A device, not shown, for executing it The method according to the invention is in claims 12 and 13 described. Because the rotation or relative movement of the friction element relative to the workpieces wrapped heat with increasing plasticization of the material as and a concomitant decrease in the coefficient of friction ten reduced, it is appropriate to speed control of the ram depending on the feed path or -ge to provide speed and / or contact pressure. To this Way, an optimal and reproducible Materialtem temperature can be achieved during the connection process, and also can be used to make a connection required time can be minimized.  

The one in the previous description, in the drawing as well as features of the invention disclosed in the claims can be used individually or in any combination for the realization of the invention in its various NEN embodiments may be essential.

Claims (12)

1. A method for connecting a plasticizable workpiece to another workpiece, in which

• a) a first workpiece ( 1 ) is pressed against a base workpiece ( 2 ) in the region of a joining zone ( 3 ),
• b) a friction element ( 4 ) is pressed with an activating relative movement relative to the work pieces ( 1 , 2 ) in the direction of the joining zone ( 3 ) against the first workpiece ( 1 ),

characterized in that

• a) the friction element ( 4 ) penetrates the first workpiece to form an activated, plasticized process zone, penetrates through it to the base workpiece and brings the process zone into the region of the joining zone ( 3 ) between the most workpiece and the base workpiece,
• b) the friction element is withdrawn, a friction welded composite of the work pieces ( 1 , 2 ) being produced in the region of the joining zone ( 3 ).

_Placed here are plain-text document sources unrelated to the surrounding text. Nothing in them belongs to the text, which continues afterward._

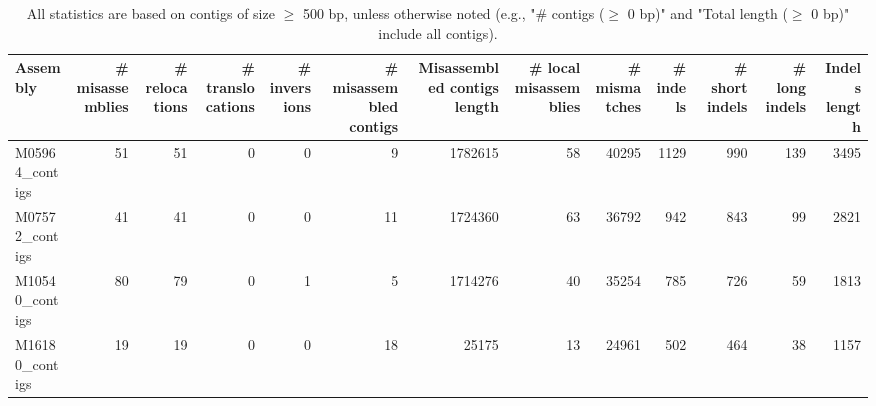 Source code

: \documentclass[12pt,a4paper]{article}
\begin{document}
\begin{table}[ht]
\begin{center}
\caption{All statistics are based on contigs of size $\geq$ 500 bp, unless otherwise noted (e.g., "\# contigs ($\geq$ 0 bp)" and "Total length ($\geq$ 0 bp)" include all contigs).}
\begin{tabular}{|l*{12}{|r}|}
\hline
Assembly & \# misassemblies &     \# relocations &     \# translocations &     \# inversions & \# misassembled contigs & Misassembled contigs length & \# local misassemblies & \# mismatches & \# indels &     \# short indels &     \# long indels & Indels length \\ \hline
M05964\_contigs & 51 & 51 & 0 & 0 & 9 & 1782615 & 58 & 40295 & 1129 & 990 & 139 & 3495 \\ \hline
M07572\_contigs & 41 & 41 & 0 & 0 & 11 & 1724360 & 63 & 36792 & 942 & 843 & 99 & 2821 \\ \hline
M10540\_contigs & 80 & 79 & 0 & 1 & 5 & 1714276 & 40 & 35254 & 785 & 726 & 59 & 1813 \\ \hline
M16180\_contigs & 19 & 19 & 0 & 0 & 18 & 25175 & 13 & 24961 & 502 & 464 & 38 & 1157 \\ \hline
\end{tabular}
\end{center}
\end{table}
\end{document}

2. The method according to claim 1, characterized in that two or more workpieces ( 1 , 1 a) are arranged one above the other on a base workpiece ( 2 ), the friction element ( 4 ) successively penetrating all workpieces ( 1 , 1 a). 3. The method according to claim 1 or 2, characterized in that the first workpiece ( 1 , 1 a) is a thin sheet. 4. The method according to any one of the preceding claims, since characterized in that the base workpiece is a thin sheet is. 5. The method according to any one of the preceding claims, since characterized in that the friction element from a rotie stamp. 6. The method according to any one of the preceding claims, since characterized in that the friction element is a linear, oscillating movement. 7. The method according to any one of the preceding claims, characterized in that the friction element consists of a mate rial, which has a higher melting point than the workpiece ( 1 ). 8. The method according to any one of the preceding claims, characterized in that the friction element consists of a mate rial, which is harder than the workpiece ( 1 ). 9. The method according to any one of the preceding claims, characterized in that at least one of the workpieces ( 1 , 1 a, 2 ) made of aluminum or an aluminum alloy be. 10. The method according to any one of claims 2 to 9, characterized is characterized by another friction element, which of the first friction element opposite side against the Workpieces is pressed. 11. The method according to any one of claims 2 to 9, characterized by two or more workpieces on both sides of a base workpiece ( 2 ). 12. Friction element for carrying out the method according to one of claims 1 to 11, characterized in that the friction element is substantially cylindrical and on its circumference with a cutting device for removing the bead ( 5 ) is hen.